Task input: Begin
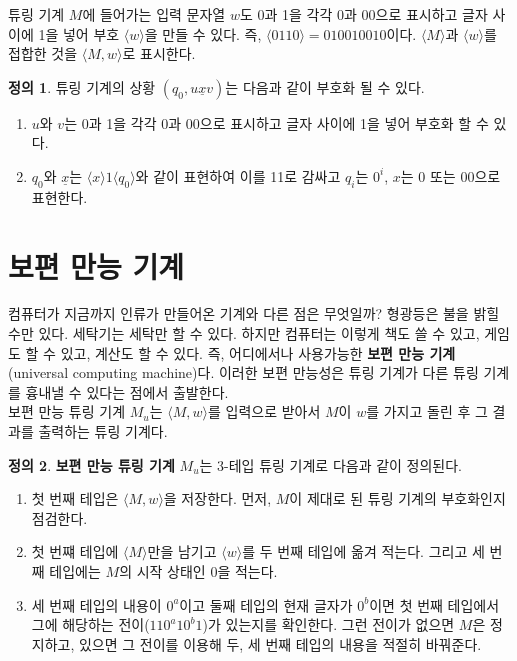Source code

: \documentclass[b5paper, 11pt]{book}
\theoremstyle{definition}
\newtheorem{defn}{정의}[chapter]
\begin{document}
튜링 기계 $M$에 들어가는 입력 문자열 $w$도 0과 1을 각각 0과 00으로 표시하고 글자 사이에 1을 넣어 
부호 $\langle w \rangle$을 만들 수 있다. 즉, $\langle 0110 \rangle = 010010010$이다. $\langle M \rangle$과
$\langle w \rangle$를 접합한 것을 $\langle M, w \rangle$로 표시한다.
\begin{defn}
    튜링 기계의 상황 $(q_0, u\underline{x}v)$는 다음과 같이 부호화 될 수 있다.
    \begin{enumerate}
        \item $u$와 $v$는 0과 1을 각각 0과 00으로 표시하고 글자 사이에 1을 넣어 부호화 할 수 있다.
        \item $q_0$와 $\underline{x}$는 $\langle x\rangle 1 \langle q_0\rangle$와 같이 표현하여 이를 11로 감싸고 $q_i$는 $0^i$, $x$는 0 또는 00으로 표현한다.
    \end{enumerate}
\end{defn} 
\section{보편 만능 기계}
컴퓨터가 지금까지 인류가 만들어온 기계와 다른 점은 무엇일까? 형광등은 불을 밝힐 수만 있다. 세탁기는 세탁만 할 수 있다.
하지만 컴퓨터는 이렇게 책도 쓸 수 있고, 게임도 할 수 있고, 계산도 할 수 있다. 즉, 어디에서나 사용가능한 
\textbf{보편 만능 기계}(universal computing machine)다. 이러한 보편 만능성은 튜링 기계가 다른 튜링 기계를 흉내낼 수 있다는 점에서 출발한다. \\ 
보편 만능 튜링 기계 $M_u$는 $\langle M, w\rangle$를 입력으로 받아서 $M$이 $w$를 가지고 돌린 후
그 결과를 출력하는 튜링 기계다. 
\begin{defn}
    \textbf{보편 만능 튜링 기계} $M_u$는 3-테입 튜링 기계로 다음과 같이 정의된다.
    \begin{enumerate}
        \item 첫 번째 테입은 $\langle M, w \rangle$을 저장한다. 먼저, $M$이 제대로 된 튜링 기계의
        부호화인지 점검한다. 
        \item 첫 번쨰 테입에 $\langle M \rangle$만을 남기고 $\langle w \rangle$를
        두 번째 테입에 옮겨 적는다. 그리고 세 번째 테입에는 $M$의 시작 상태인 $0$을 적는다. 
        \item 세 번째 테입의 내용이 $0^a$이고 둘째 테입의 현재 글자가 $0^b$이면 첫 번째 테입에서
        그에 해당하는 전이($110^a10^b1$)가 있는지를 확인한다. 그런 전이가 없으면 $M$은 정지하고, 있으면
        그 전이를 이용해 두, 세 번째 테입의 내용을 적절히 바꿔준다. 
    \end{enumerate}
\end{defn}
\end{document}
Task input: End
Exercise details: Lines holding the word "defn" are the answer; copy every one from the records above.

Task result:
\newtheorem{defn}{정의}[chapter]
\begin{defn}
\end{defn} 
\begin{defn}
\end{defn}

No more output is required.